Last weekend, I had the fortunate opportunity to attend a small gathering where I met the Ambassador to Japan from the country of Kosovo, Ahmet Shala. He was a tall, and very nice man who really wanted to share the beauty of his country and I learned a lot from that meeting. I’d like to share 3 of those things in this post.
In case you didn’t know, Kosovo is a small country in southern Europe which recently declared its independence in 2008.
You might remember hearing about Kosovo in the 90’s when a war was raging and the Communist dictator Slobodon Milosevic was trying to kill Kosovo Albanians, who are the majority of the population. Unfortunately, most people still think of that war when they hear the name “Kosovo” today.
So, what did I learn after meeting the ambassador? Let’s explore three ideas.
1. Kosovo is a beautiful country.
During the gathering, the ambassador gave us a simple slideshow with facts about Kosovo’s history and charts with their GDP growth. But most impressive to me, were the images of Kosovo’s land and nature. Again, my images of Kosovo before this slideshow were of war and destruction. When I saw the beautiful pictures of Kosovo’s landscape, I immediately compared it to Canada and places in northern Europe.
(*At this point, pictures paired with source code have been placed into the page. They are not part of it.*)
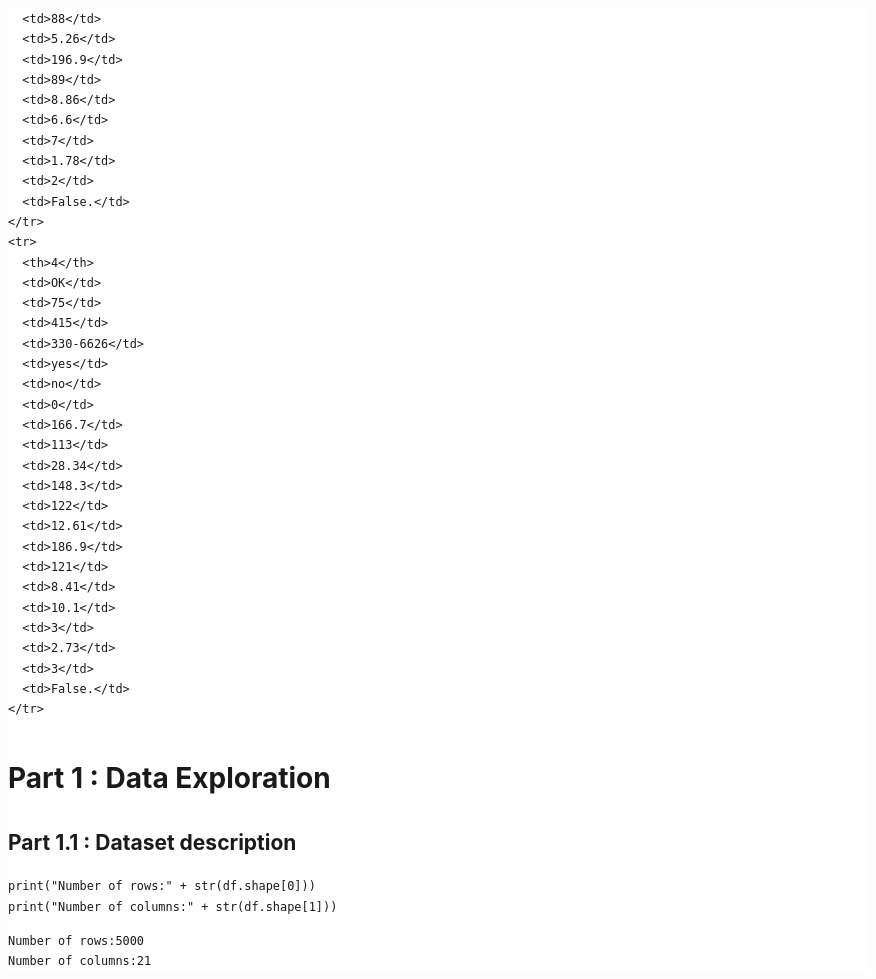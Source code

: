       <td>88</td>
      <td>5.26</td>
      <td>196.9</td>
      <td>89</td>
      <td>8.86</td>
      <td>6.6</td>
      <td>7</td>
      <td>1.78</td>
      <td>2</td>
      <td>False.</td>
    </tr>
    <tr>
      <th>4</th>
      <td>OK</td>
      <td>75</td>
      <td>415</td>
      <td>330-6626</td>
      <td>yes</td>
      <td>no</td>
      <td>0</td>
      <td>166.7</td>
      <td>113</td>
      <td>28.34</td>
      <td>148.3</td>
      <td>122</td>
      <td>12.61</td>
      <td>186.9</td>
      <td>121</td>
      <td>8.41</td>
      <td>10.1</td>
      <td>3</td>
      <td>2.73</td>
      <td>3</td>
      <td>False.</td>
    </tr>
  </tbody>
</table>
</div>



# Part 1 : Data Exploration

## Part 1.1 : Dataset description


```
print("Number of rows:" + str(df.shape[0]))
print("Number of columns:" + str(df.shape[1]))
```

    Number of rows:5000
    Number of columns:21
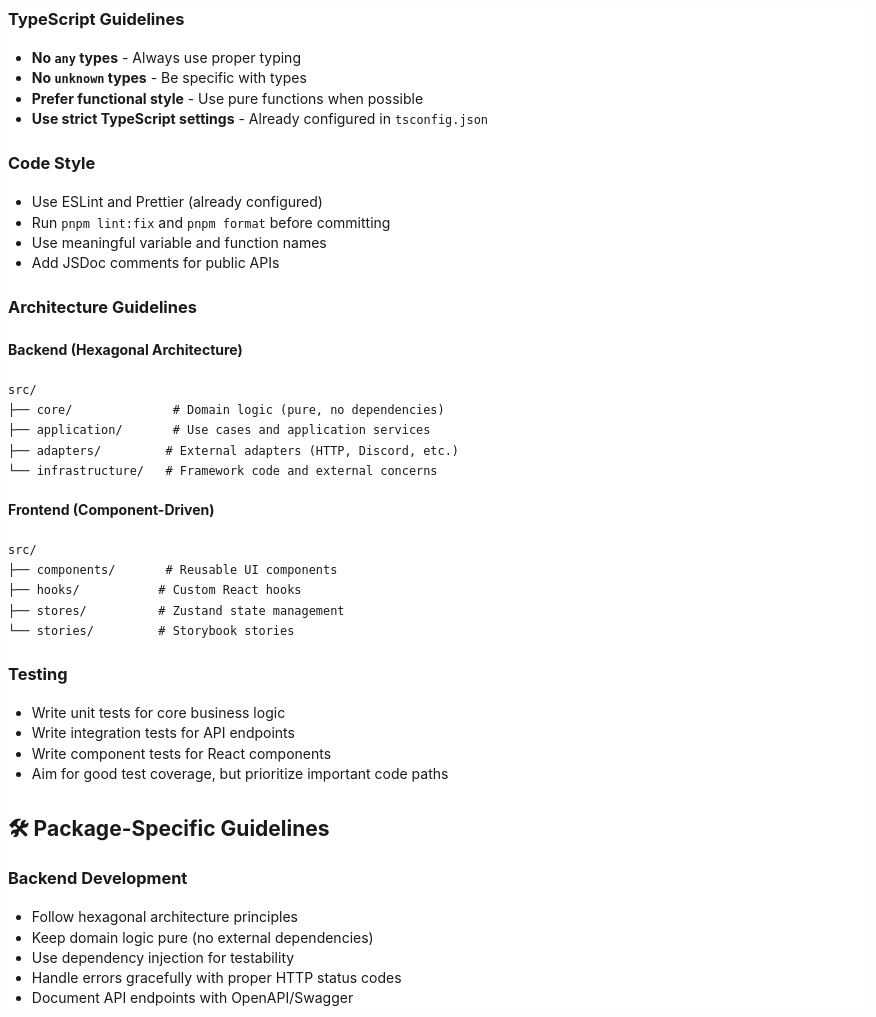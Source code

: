 ### TypeScript Guidelines

- **No `any` types** - Always use proper typing
- **No `unknown` types** - Be specific with types
- **Prefer functional style** - Use pure functions when possible
- **Use strict TypeScript settings** - Already configured in `tsconfig.json`

### Code Style

- Use ESLint and Prettier (already configured)
- Run `pnpm lint:fix` and `pnpm format` before committing
- Use meaningful variable and function names
- Add JSDoc comments for public APIs

### Architecture Guidelines

#### Backend (Hexagonal Architecture)

```
src/
├── core/              # Domain logic (pure, no dependencies)
├── application/       # Use cases and application services
├── adapters/         # External adapters (HTTP, Discord, etc.)
└── infrastructure/   # Framework code and external concerns
```

#### Frontend (Component-Driven)

```
src/
├── components/       # Reusable UI components
├── hooks/           # Custom React hooks
├── stores/          # Zustand state management
└── stories/         # Storybook stories
```

### Testing

- Write unit tests for core business logic
- Write integration tests for API endpoints
- Write component tests for React components
- Aim for good test coverage, but prioritize important code paths

## 🛠️ Package-Specific Guidelines

### Backend Development

- Follow hexagonal architecture principles
- Keep domain logic pure (no external dependencies)
- Use dependency injection for testability
- Handle errors gracefully with proper HTTP status codes
- Document API endpoints with OpenAPI/Swagger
Here are some images.
2. Kosovo has a young population.
According to the ambassador, the average age of a citizen in Kosovo is 25! This is good news for their future I believe. Without a larger older population to support, the young people are more free to live out their dreams with relative full economic capacity. Sounds like there are some good opportunities for growth!
I asked the ambassador how the young people leaned politically. He replied that most were probably liberal but there were some conservatives. He didn’t have a chance to go into my question to deeply but if they are similar to Americans, they are most likely liberal on social issues. I’m hoping that they also see liberty as the answer on the economic issues as well.
3. Kosovo is really trying to grow and they want people to visit.
The ambassador was the former Minister of Economy and Finance of the Republic of Kosovo so he is really knowledgeable about the economic situation of the country as well as economics in general. He told us that they use a flat rate of tax at 10% which they are hoping encourages businesses to invest there.
In my opinion, this is really a good sign for a changing economic climate in Europe. Many European countries have a socialistic model with high taxation and we are seeing some of those countries fail economically right now.
I sincerely hope that more businesses and tourists visit and invest in Kosovo to help get it back on its feet–not only for the country itself, but to send a message to the region that free market principles are more beneficial than redistribution models.
Overall, we had a very pleasant and enjoyable evening. I’m glad I had this opportunity to meet some good people and now I hope to be able to spread the word that “Kosovo is open for business!”